POV: AIRYS
Pisquei algumas vezes quando ele se moveu rápido, me puxando para cima sem aviso.
Seus braços fortes envolveram minhas pernas, me tirando do chão sem esforço. Meu corpo ficou colado ao dele, minha cabeça próxima ao seu tórax. O calor que ele emanava contrastava com o frio ao redor.
— Eu posso andar. — Resmunguei, mesmo gostando do calor que sua pele irradiava.
— Sangrará mais. — Daimon respondeu, indiferente.
Fiz uma careta.
— Isso não pareceu te preocupar antes, quando estava me caçando. — Empurrei seu ombro, tentando me soltar. — Me deixe descer.
Ele ignorou minha tentativa de resistência.
— Seu sangue tem um cheiro doce. Atrairá predadores. — Seu olhar encontrou o me dê forma intensa.
— Além do predador que já me carrega? — Levantei o queixo, desafiando-o. — Não sabia que o Alfa Supremo era irônico.
Ele riu baixo, um som grave, sem humor.
— Para uma presa, você fala demais. — O tom veio carregado de irritação.
Daimon parou em frente ao carro e me lançou um olhar frio.
— Agora entendo por que a venderam.
Abri a boca para responder, mas as palavras morreram antes de saírem. Um aperto incômodo cresceu no meu peito.
O que eu esperava?
Fui vendida como mercadoria.
E entre ser entregue a uma fera ou a um bordel, talvez essa fosse a opção menos pior.
Se esse era o destino traçado pela Deusa, então ela definitivamente estava fazendo um péssimo trabalho.
Assim que a porta se abriu, fui empurrada para dentro.
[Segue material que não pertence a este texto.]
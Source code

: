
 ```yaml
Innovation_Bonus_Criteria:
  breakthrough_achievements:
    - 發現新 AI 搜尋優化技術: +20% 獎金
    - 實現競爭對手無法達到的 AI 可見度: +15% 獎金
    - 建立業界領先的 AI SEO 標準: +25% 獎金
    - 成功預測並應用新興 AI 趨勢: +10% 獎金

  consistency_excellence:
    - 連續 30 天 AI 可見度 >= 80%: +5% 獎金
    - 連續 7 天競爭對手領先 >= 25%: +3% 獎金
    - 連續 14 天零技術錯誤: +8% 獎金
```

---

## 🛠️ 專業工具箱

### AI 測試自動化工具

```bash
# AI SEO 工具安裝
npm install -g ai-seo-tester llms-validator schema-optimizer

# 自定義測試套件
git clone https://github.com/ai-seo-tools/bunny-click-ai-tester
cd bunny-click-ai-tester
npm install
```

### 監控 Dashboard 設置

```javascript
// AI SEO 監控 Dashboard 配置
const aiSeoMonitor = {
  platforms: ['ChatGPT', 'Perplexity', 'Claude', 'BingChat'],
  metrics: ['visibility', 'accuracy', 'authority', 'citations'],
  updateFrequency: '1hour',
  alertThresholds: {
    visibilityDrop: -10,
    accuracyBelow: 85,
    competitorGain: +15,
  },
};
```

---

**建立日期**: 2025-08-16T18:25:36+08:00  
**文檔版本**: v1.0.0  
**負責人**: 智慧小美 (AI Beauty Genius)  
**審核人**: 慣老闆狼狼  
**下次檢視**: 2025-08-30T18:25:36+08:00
Antes que pudesse reagir, Daimon socou a porta do carro com força, amassando o metal antes de entrar pelo outro lado.
Franzi o cenho, me virando para ele. Seu olhar intenso encontrou o meu de canto, analisando minha reação.
— Se saltar do veículo mais uma vez, não será apenas caçada. — Sua voz saiu rouca, misturada com um tom mais profundo.
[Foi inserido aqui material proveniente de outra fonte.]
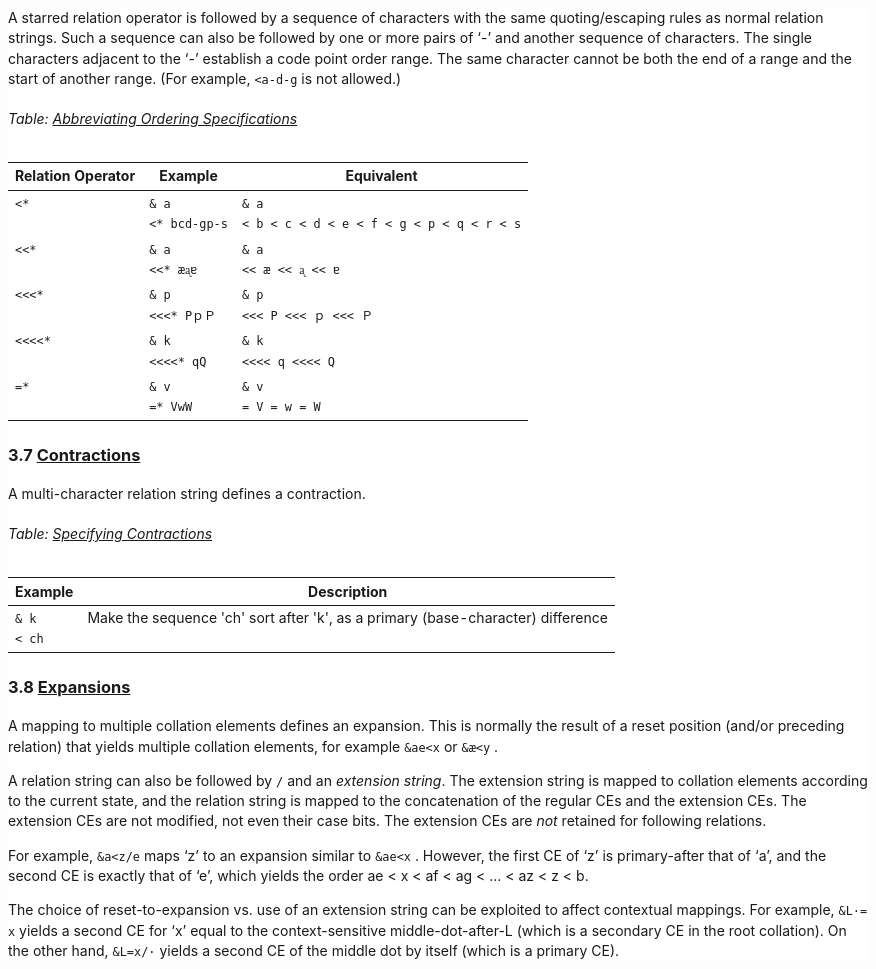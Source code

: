 A starred relation operator is followed by a sequence of characters with the same quoting/escaping rules as normal relation strings. Such a sequence can also be followed by one or more pairs of ‘-’ and another sequence of characters. The single characters adjacent to the ‘-’ establish a code point order range. The same character cannot be both the end of a range and the start of another range. (For example, `<a-d-g` is not allowed.)

###### Table: <a name="Abbreviating_Ordering_Specifications" href="#Abbreviating_Ordering_Specifications">Abbreviating Ordering Specifications</a>

| Relation Operator | Example                 | Equivalent |
| ----------------- | ----------------------- | ---------- |
| `<*`              | `& a`<br/>`<* bcd-gp-s` | `& a`<br/>`< b < c < d < e < f < g < p < q < r < s` |
| `<<*`             | `& a`<br/>`<<* æᶏɐ`     | `& a`<br/>`<< æ << ᶏ << ɐ` |
| `<<<*`            | `& p`<br/>`<<<* PｐＰ`  | `& p`<br/>`<<< P <<< ｐ <<< Ｐ` |
| `<<<<*`           | `& k`<br/>`<<<<* qQ`    | `& k`<br/>`<<<< q <<<< Q` |
| `=*`              | `& v`<br/>`=* VwW`      | `& v`<br/>`= V = w = W` |

### 3.7 <a name="Contractions" href="#Contractions">Contractions</a>

A multi-character relation string defines a contraction.

###### Table: <a name="Specifying_Contractions" href="#Specifying_Contractions">Specifying Contractions</a>

| Example          | Description |
| ---------------- | ----------- |
| `& k`<br/>`< ch` | Make the sequence 'ch' sort after 'k', as a primary (base-character) difference |

### 3.8 <a name="Expansions" href="#Expansions">Expansions</a>

A mapping to multiple collation elements defines an expansion. This is normally the result of a reset position (and/or preceding relation) that yields multiple collation elements, for example `&ae<x` or `&æ<y` .

A relation string can also be followed by `/` and an _extension string_. The extension string is mapped to collation elements according to the current state, and the relation string is mapped to the concatenation of the regular CEs and the extension CEs. The extension CEs are not modified, not even their case bits. The extension CEs are _not_ retained for following relations.

For example, `&a<z/e` maps ‘z’ to an expansion similar to `&ae<x` . However, the first CE of ‘z’ is primary-after that of ‘a’, and the second CE is exactly that of ‘e’, which yields the order ae < x < af < ag < ... < az < z < b.

The choice of reset-to-expansion vs. use of an extension string can be exploited to affect contextual mappings. For example, `&L·=x` yields a second CE for ‘x’ equal to the context-sensitive middle-dot-after-L (which is a secondary CE in the root collation). On the other hand, `&L=x/·` yields a second CE of the middle dot by itself (which is a primary CE).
Um arrepio subiu pela minha espinha.
Um de seus olhos estava vermelho sangue, o outro mantinha o tom terroso. Sua fera estava parcialmente no controle.
Meu corpo ficou tenso. Eu estava encurralada dentro do carro, presa com um monstro instável.
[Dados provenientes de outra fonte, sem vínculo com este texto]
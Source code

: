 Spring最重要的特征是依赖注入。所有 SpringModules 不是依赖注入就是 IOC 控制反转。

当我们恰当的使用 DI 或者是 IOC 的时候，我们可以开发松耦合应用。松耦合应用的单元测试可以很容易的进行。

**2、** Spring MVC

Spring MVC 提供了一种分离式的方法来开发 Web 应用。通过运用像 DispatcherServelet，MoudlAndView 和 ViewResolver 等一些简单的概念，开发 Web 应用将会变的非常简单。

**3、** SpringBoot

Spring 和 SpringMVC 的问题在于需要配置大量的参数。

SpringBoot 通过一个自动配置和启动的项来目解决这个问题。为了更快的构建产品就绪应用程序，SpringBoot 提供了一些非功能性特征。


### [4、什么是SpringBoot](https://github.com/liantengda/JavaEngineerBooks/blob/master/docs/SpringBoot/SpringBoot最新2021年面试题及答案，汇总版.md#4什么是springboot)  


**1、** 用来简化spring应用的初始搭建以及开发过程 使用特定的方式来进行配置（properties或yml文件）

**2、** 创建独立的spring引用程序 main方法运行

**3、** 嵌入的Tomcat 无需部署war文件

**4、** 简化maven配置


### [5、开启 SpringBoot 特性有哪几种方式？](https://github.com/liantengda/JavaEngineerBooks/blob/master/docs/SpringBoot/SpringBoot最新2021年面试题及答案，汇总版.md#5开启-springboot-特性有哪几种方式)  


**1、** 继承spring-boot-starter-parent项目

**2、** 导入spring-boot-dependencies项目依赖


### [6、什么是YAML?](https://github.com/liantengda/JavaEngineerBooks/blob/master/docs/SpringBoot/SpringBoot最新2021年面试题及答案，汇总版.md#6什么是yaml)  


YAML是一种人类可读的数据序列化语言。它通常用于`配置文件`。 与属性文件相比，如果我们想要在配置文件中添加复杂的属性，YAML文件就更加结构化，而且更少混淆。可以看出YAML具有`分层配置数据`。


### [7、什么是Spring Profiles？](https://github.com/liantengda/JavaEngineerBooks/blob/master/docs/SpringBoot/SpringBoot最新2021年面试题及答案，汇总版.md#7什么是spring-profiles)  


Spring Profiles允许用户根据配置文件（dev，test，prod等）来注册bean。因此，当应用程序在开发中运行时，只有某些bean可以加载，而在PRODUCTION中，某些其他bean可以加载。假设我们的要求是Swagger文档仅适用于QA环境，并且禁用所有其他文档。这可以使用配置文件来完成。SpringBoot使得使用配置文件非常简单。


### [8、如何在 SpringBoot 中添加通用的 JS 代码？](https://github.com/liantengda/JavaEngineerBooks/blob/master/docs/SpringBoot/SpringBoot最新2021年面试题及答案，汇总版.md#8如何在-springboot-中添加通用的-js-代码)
— Fenrir estava avaliando você… — Ele inclinou alguns centímetros, predatório.
Minhas costas se pressionaram contra a porta, meus dedos apertando o estofado.
— Fenrir? — Hesitei.
Daimon umedeceu os lábios.
— Você não passou no primeiro teste. — Sua pupila dilatou, fundindo os dois tons em um só. — Não gostamos de desperdiçar nosso tempo, humana.
Engoli seco e assenti em silêncio, sem ter ideia do que dizer.
— Se teme a morte... Talvez tenha sido um erro tê-la comprado. — Um rosnado baixo acompanhou suas palavras, impaciente.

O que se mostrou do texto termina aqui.